— Material for this exercise —
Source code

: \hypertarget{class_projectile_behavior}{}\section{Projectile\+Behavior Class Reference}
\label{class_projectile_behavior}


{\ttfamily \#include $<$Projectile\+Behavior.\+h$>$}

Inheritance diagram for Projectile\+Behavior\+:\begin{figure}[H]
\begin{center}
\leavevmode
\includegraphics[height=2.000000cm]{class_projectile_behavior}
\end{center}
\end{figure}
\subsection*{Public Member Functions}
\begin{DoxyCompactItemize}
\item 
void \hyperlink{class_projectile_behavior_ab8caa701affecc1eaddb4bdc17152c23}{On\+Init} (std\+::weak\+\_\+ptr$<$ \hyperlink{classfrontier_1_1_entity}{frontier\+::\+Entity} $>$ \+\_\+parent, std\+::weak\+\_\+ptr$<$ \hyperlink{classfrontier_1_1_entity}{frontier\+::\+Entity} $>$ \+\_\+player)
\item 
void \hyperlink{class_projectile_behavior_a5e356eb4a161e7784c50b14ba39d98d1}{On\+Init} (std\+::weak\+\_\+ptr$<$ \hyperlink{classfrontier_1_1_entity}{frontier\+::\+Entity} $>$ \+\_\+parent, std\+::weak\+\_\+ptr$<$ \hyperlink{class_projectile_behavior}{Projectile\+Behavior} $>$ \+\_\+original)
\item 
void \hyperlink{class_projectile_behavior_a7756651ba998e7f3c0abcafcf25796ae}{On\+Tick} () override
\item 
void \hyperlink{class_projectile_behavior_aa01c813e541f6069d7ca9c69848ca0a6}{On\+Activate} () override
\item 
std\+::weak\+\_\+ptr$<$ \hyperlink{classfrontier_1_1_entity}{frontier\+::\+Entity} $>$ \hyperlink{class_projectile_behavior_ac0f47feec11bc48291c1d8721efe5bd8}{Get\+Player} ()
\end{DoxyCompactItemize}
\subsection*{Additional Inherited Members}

— What is being asked —
Each line containing the word "begin" needs to be copied from the data above.

— Solution for this problem —
Inheritance diagram for Projectile\+Behavior\+:\begin{figure}[H]
\begin{center}
\begin{DoxyCompactItemize}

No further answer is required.